* **About this task**:
Tally the lines below that contain "equals". The number is the whole answer.
── Source data
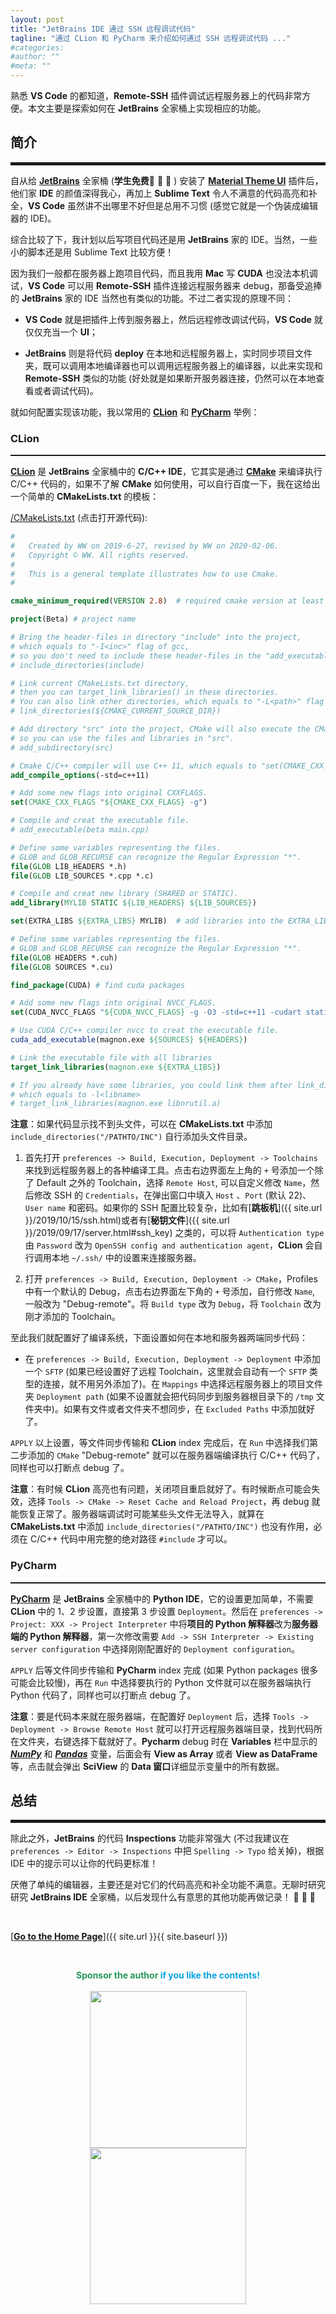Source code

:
 ```yaml
---
layout: post
title: "JetBrains IDE 通过 SSH 远程调试代码"
tagline: "通过 CLion 和 PyCharm 来介绍如何通过 SSH 远程调试代码 ..."
#categories: 
#author: ""
#meta: ""
---
```

熟悉 **VS Code** 的都知道，**Remote-SSH** 插件调试远程服务器上的代码非常方便。本文主要是探索如何在 **JetBrains** 全家桶上实现相应的功能。

## **简介**

<hr style="height:5px;" />

自从给 [**JetBrains**](http://www.jetbrains.com) 全家桶 (**学生免费**🎉 🎉 🎉
) 安装了 [**Material Theme UI**](https://plugins.jetbrains.com/plugin/8006-material-theme-ui) 插件后，他们家 **IDE** 的颜值深得我心，再加上 **Sublime Text** 令人不满意的代码高亮和补全，**VS Code** 虽然讲不出哪里不好但是总用不习惯 (感觉它就是一个伪装成编辑器的 IDE)。

综合比较了下，我计划以后写项目代码还是用 **JetBrains** 家的 IDE。当然，一些小的脚本还是用 Sublime Text 比较方便！

因为我们一般都在服务器上跑项目代码，而且我用 **Mac** 写 **CUDA** 也没法本机调试，**VS Code** 可以用 **Remote-SSH** 插件连接远程服务器来 debug，那备受追捧的 **JetBrains** 家的 IDE 当然也有类似的功能。不过二者实现的原理不同：

* **VS Code** 就是把插件上传到服务器上，然后远程修改调试代码，**VS Code** 就仅仅充当一个 **UI**；

* **JetBrains** 则是将代码 **deploy** 在本地和远程服务器上，实时同步项目文件夹，既可以调用本地编译器也可以调用远程服务器上的编译器，以此来实现和 **Remote-SSH** 类似的功能 (好处就是如果断开服务器连接，仍然可以在本地查看或者调试代码)。

就如何配置实现该功能，我以常用的 [**CLion**](http://www.jetbrains.com/clion) 和 [**PyCharm**](http://www.jetbrains.com/pycharm/) 举例：

### **CLion**

<hr style="height:2px;" />

[**CLion**](http://www.jetbrains.com/clion) 是 **JetBrains** 全家桶中的 **C/C++ IDE**，它其实是通过 [**CMake**](http://www.cmake.org) 来编译执行 C/C++ 代码的，如果不了解 **CMake** 如何使用，可以自行百度一下，我在这给出一个简单的 **CMakeLists.txt** 的模板：

[/CMakeLists.txt](https://raw.githubusercontent.com/NoNo721/Configuration/master/CMakeLists.txt) (点击打开源代码):

``` cmake
#
#	Created by WW on 2019-6-27, revised by WW on 2020-02-06.
#	Copyright © WW. All rights reserved.
#
#	This is a general template illustrates how to use Cmake.
#

cmake_minimum_required(VERSION 2.8)  # required cmake version at least

project(Beta) # project name

# Bring the header-files in directory "include" into the project, 
# which equals to "-I<inc>" flag of gcc,
# so you don't need to include these header-files in the "add_executable/library" Command.
# include_directories(include)

# Link current CMakeLists.txt directory, 
# then you can target_link_libraries() in these directories.
# You can also link other directories, which equals to "-L<path>" flag of gcc.
# link_directories(${CMAKE_CURRENT_SOURCE_DIR})

# Add directory "src" into the project, CMake will also execute the CMakeLists.txt file in "src",
# so you can use the files and libraries in "src".
# add_subdirectory(src)

# Cmake C/C++ compiler will use C++ 11, which equals to "set(CMAKE_CXX_STANDARD 11)".	
add_compile_options(-std=c++11)

# Add some new flags into original CXXFLAGS.
set(CMAKE_CXX_FLAGS "${CMAKE_CXX_FLAGS} -g")

# Compile and creat the executable file.
# add_executable(beta main.cpp)

# Define some variables representing the files.
# GLOB and GLOB_RECURSE can recognize the Regular Expression "*".
file(GLOB LIB_HEADERS *.h)
file(GLOB LIB_SOURCES *.cpp *.c)

# Compile and creat new library (SHARED or STATIC).
add_library(MYLIB STATIC ${LIB_HEADERS} ${LIB_SOURCES})

set(EXTRA_LIBS ${EXTRA_LIBS} MYLIB)  # add libraries into the EXTRA_LIBS

# Define some variables representing the files.
# GLOB and GLOB_RECURSE can recognize the Regular Expression "*".
file(GLOB HEADERS *.cuh)
file(GLOB SOURCES *.cu)

find_package(CUDA) # find cuda packages

# Add some new flags into original NVCC_FLAGS.
set(CUDA_NVCC_FLAGS "${CUDA_NVCC_FLAGS} -g -O3 -std=c++11 -cudart static -gencode arch=compute_60,code=sm_60")

# Use CUDA C/C++ compiler nvcc to creat the executable file.
cuda_add_executable(magnon.exe ${SOURCES} ${HEADERS})

# Link the executable file with all libraries
target_link_libraries(magnon.exe ${EXTRA_LIBS})

# If you already have some libraries, you could link them after link_directories(),
# which equals to -l<libname>
# target_link_libraries(magnon.exe libnrutil.a)

```

**注意**：如果代码显示找不到头文件，可以在 **CMakeLists.txt** 中添加 `include_directories("/PATHTO/INC")` 自行添加头文件目录。

1. 首先打开 `preferences -> Build, Execution, Deployment -> Toolchains` 来找到远程服务器上的各种编译工具。点击右边界面左上角的 `+` 号添加一个除了 Default 之外的 Toolchain，选择 `Remote Host`, 可以自定义修改 `Name`，然后修改 SSH 的 `Credentials`，在弹出窗口中填入 `Host` 、`Port` (默认 22)、 `User name` 和密码。如果你的 SSH 配置比较复杂，比如有[**跳板机**]({{ site.url }}/2019/10/15/ssh.html)或者有[**秘钥文件**]({{ site.url }}/2019/09/17/server.html#ssh_key) 之类的，可以将 `Authentication type` 由 `Password` 改为 `OpenSSH config and authentication agent`，**CLion** 会自行调用本地 `~/.ssh/` 中的设置来连接服务器。

2. 打开 `preferences -> Build, Execution, Deployment -> CMake`，Profiles 中有一个默认的 Debug，点击右边界面左下角的 `+` 号添加，自行修改 `Name`, 一般改为 "Debug-remote"。将 `Build type` 改为 `Debug`，将 `Toolchain` 改为刚才添加的 Toolchain。

至此我们就配置好了编译系统，下面设置如何在本地和服务器两端同步代码：

* 在 `preferences -> Build, Execution, Deployment -> Deployment` 中添加一个 `SFTP` (如果已经设置好了远程 Toolchain，这里就会自动有一个 `SFTP` 类型的连接，就不用另外添加了)。在 `Mappings` 中选择远程服务器上的项目文件夹 `Deployment path` (如果不设置就会把代码同步到服务器根目录下的 `/tmp` 文件夹中)。如果有文件或者文件夹不想同步，在 `Excluded Paths` 中添加就好了。

`APPLY` 以上设置，等文件同步传输和 **CLion** index 完成后，在 `Run` 中选择我们第二步添加的 `CMake` "Debug-remote" 就可以在服务器端编译执行 C/C++ 代码了，同样也可以打断点 debug 了。

**注意**：有时候 **CLion** 高亮也有问题，关闭项目重启就好了。有时候断点可能会失效，选择 `Tools -> CMake -> Reset Cache and Reload Project`，再 debug 就能恢复正常了。服务器端调试时可能某些头文件无法导入，就算在 **CMakeLists.txt** 中添加 `include_directories("/PATHTO/INC")` 也没有作用，必须在 C/C++ 代码中用完整的绝对路径 `#include` 才可以。

### **PyCharm**

<hr style="height:2px;" />

[**PyCharm**](http://www.jetbrains.com/pycharm/) 是 **JetBrains** 全家桶中的 **Python IDE**，它的设置更加简单，不需要 **CLion** 中的 1、2 步设置，直接第 3 步设置 `Deployment`。然后在 `preferences -> Project: XXX -> Project Interpreter` 中将**项目的 Python 解释器**改为**服务器端的 Python 解释器**，第一次修改需要 `Add -> SSH Interpreter -> Existing server configuration` 中选择刚刚配置好的 `Deployment configuration`。

`APPLY` 后等文件同步传输和 **PyCharm** index 完成 (如果 Python packages 很多可能会比较慢)，再在 `Run` 中选择要执行的 Python 文件就可以在服务器端执行 Python 代码了，同样也可以打断点 debug 了。

**注意**：要是代码本来就在服务器端，在配置好 `Deployment` 后，选择 `Tools -> Deployment -> Browse Remote Host` 就可以打开远程服务器端目录，找到代码所在文件夹，右键选择下载就好了。**Pycharm** debug 时在 **Variables** 栏中显示的 [***NumPy***](https://numpy.org)  和 [***Pandas***](https://pandas.pydata.org) 变量，后面会有 **View as Array** 或者 **View as DataFrame** 等，点击就会弹出 **SciView** 的 **Data 窗口**详细显示变量中的所有数据。

## **总结**

<hr style="height:5px;" />

除此之外，**JetBrains** 的代码 **Inspections** 功能非常强大 (不过我建议在 `preferences -> Editor -> Inspections` 中把 `Spelling -> Typo` 给关掉)，根据 IDE 中的提示可以让你的代码更标准！

厌倦了单纯的编辑器，主要还是对它们的代码高亮和补全功能不满意。无聊时研究研究 **JetBrains IDE** 全家桶，以后发现什么有意思的其他功能再做记录！ 🎉 🎉 🎉

&ensp;

[<b><u>Go to the Home Page</u></b>]({{ site.url }}{{ site.baseurl }})

&ensp;

<center class="half">
<font color="#26975b"><b>Sponsor the author </b></font><font color="#08a2e4"><b>if you like the contents!</b></font><br/><br/>
</center>

<center class="half">
    <img src="https://nono721-1300921342.cos.ap-shanghai.myqcloud.com/WechatPay.png" width="251" style="margin-right:10px;margin-left:10px"/><img src="https://nono721-1300921342.cos.ap-shanghai.myqcloud.com/AliPay.png" width="250" style="margin-right:10px;margin-left:10px"/>
</center>

&ensp;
────
* **Reply to the task**:
4